En fin de semaine dernière, L'Autorité de Régulation des Technologies de Communication est revenue sur sa décision par rapport à l'autorisation d'expérimentation temporaire de la technologie 5G octroyée à Telma. L'annonce de la mise en place de la 5G à Toamasina s'apparente ainsi à un acte de bris des scellés.

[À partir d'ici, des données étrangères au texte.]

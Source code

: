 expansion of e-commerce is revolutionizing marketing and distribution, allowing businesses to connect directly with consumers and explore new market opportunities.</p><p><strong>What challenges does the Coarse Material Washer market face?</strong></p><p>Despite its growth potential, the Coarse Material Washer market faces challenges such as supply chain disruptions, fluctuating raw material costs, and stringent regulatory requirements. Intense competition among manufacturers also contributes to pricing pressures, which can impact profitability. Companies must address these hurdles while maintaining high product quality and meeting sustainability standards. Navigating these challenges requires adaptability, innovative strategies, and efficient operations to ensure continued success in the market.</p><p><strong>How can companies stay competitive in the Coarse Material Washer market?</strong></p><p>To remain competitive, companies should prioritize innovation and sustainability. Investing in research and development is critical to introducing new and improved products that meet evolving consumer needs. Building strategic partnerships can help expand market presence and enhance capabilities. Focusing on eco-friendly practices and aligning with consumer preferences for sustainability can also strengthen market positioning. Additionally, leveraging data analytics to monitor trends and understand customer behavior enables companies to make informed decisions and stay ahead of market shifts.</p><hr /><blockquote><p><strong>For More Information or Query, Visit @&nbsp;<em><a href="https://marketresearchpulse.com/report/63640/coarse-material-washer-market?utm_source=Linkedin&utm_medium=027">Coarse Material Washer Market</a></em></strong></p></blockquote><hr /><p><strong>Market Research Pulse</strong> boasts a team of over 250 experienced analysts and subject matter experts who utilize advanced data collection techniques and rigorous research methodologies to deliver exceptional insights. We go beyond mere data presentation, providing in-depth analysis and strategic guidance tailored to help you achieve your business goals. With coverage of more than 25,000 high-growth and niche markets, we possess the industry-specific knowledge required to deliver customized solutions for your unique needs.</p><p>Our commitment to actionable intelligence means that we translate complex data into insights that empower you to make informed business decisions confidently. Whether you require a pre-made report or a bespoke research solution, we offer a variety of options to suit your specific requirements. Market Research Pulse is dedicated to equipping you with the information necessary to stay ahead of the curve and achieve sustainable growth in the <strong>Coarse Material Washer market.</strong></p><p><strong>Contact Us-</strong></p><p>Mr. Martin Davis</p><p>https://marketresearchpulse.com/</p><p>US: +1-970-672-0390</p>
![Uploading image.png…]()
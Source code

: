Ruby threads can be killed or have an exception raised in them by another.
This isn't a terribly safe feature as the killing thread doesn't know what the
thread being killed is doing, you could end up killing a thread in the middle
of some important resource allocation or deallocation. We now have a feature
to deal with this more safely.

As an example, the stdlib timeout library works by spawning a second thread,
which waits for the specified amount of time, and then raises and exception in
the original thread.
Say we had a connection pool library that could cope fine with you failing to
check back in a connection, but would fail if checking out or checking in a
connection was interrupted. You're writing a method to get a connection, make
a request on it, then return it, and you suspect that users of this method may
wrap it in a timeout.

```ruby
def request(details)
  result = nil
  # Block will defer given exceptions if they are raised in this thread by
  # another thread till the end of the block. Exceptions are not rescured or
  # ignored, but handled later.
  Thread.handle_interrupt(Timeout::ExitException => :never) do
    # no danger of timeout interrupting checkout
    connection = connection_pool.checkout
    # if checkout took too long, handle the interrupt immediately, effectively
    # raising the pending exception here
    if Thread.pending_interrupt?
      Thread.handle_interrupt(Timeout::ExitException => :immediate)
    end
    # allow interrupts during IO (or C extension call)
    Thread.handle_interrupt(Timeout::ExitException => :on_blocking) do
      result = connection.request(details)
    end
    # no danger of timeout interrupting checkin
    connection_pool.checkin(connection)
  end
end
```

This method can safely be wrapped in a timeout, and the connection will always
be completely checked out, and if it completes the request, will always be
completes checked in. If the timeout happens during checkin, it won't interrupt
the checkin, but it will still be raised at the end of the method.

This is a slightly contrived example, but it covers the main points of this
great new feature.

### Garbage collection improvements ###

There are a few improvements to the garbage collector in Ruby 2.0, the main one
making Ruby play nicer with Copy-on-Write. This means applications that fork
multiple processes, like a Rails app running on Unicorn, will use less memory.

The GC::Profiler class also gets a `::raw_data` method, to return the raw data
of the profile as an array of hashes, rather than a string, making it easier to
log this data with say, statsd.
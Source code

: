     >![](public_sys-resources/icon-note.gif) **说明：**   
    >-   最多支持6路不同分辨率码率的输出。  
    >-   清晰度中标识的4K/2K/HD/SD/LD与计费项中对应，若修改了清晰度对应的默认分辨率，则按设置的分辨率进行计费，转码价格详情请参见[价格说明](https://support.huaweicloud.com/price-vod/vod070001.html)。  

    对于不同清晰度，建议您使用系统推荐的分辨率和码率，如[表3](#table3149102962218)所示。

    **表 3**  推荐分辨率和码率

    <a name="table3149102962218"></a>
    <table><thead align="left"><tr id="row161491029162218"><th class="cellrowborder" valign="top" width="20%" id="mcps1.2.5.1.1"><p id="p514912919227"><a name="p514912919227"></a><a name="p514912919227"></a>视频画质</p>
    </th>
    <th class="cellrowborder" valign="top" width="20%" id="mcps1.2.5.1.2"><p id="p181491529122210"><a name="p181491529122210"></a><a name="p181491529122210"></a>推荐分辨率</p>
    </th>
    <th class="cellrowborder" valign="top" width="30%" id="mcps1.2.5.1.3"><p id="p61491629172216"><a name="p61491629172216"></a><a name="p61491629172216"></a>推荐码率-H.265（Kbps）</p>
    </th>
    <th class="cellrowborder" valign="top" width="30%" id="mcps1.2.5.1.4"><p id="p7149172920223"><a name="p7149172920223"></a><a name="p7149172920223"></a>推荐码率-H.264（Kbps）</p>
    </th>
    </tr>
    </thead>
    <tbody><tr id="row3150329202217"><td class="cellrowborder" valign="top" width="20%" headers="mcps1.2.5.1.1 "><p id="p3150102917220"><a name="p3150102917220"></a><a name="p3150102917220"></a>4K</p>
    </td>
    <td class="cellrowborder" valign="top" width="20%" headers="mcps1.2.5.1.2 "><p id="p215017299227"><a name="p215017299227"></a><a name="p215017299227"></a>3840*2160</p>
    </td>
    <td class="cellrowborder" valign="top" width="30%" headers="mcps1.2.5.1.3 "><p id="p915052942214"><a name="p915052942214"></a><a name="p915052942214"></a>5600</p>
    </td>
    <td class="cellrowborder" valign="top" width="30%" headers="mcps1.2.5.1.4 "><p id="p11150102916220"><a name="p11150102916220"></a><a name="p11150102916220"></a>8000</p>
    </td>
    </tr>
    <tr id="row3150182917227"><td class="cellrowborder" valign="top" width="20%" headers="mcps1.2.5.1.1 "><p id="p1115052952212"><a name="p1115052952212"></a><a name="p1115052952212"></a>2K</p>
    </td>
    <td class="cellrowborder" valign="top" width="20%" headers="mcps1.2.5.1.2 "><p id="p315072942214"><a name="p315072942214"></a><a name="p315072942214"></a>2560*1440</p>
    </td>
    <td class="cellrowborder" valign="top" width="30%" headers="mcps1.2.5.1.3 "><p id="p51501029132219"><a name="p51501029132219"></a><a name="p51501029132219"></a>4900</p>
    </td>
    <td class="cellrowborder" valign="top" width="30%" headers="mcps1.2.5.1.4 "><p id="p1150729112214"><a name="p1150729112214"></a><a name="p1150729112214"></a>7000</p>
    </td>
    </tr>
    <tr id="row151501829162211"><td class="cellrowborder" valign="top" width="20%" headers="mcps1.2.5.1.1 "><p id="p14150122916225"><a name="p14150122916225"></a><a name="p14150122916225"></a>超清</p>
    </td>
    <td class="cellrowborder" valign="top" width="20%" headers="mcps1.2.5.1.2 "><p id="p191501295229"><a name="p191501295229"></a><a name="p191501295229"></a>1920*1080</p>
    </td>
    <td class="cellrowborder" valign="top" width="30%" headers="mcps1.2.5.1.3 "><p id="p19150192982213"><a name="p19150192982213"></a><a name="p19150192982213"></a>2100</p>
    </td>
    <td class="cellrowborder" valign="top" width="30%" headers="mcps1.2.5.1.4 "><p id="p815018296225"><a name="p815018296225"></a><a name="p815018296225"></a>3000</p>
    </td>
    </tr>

«L'Artec a délivré une autorisation temporaire d'un mois à Telma en juillet 2019. Une autorisation temporaire, selon les textes en vigueur, a une validité d'un mois. L'autorisation temporaire ayant pour objet l'expérimentation, aucune commercialisation n'est autorisée. Pourtant l'opérateur lance déjà les campagnes marketing y afférant. Des mesures de sanction sont envisagés dans ce contexte » explique Laurent Rakotomalala, directeur général de l'Artec. Selon les normes de l'expérimentation, l'autorité de régulation a attribué les fréquences 3.6 et 3.7 Ghz qui sont aussi utilisées par d'autres services satellitaires à l'instar de l'aviation civile, la sécurité aérienne ou encore les organismes internationaux.

L'exploitation outdoor effectuée par l'opérateur présente ainsi des risques de brouillage préjudiciable pour les stations de ces autres organismes. « Au niveau de l'Artec ainsi que du ministère de tutel, l'opérateur n'a pas encore rempli les conditions requises pour la commercialisation de la 5G, correspondant ainsi à un bris de scellés après les mesures de suspension entreprises par les autorités la semaine dernière. Rupture illégale des scellés qui peut être pénalement sanctionnée » rajoute Ranesa Rakotonjanahary, secrétaire général du ministère des Postes, de la Télécommunication et du Développement Numérique.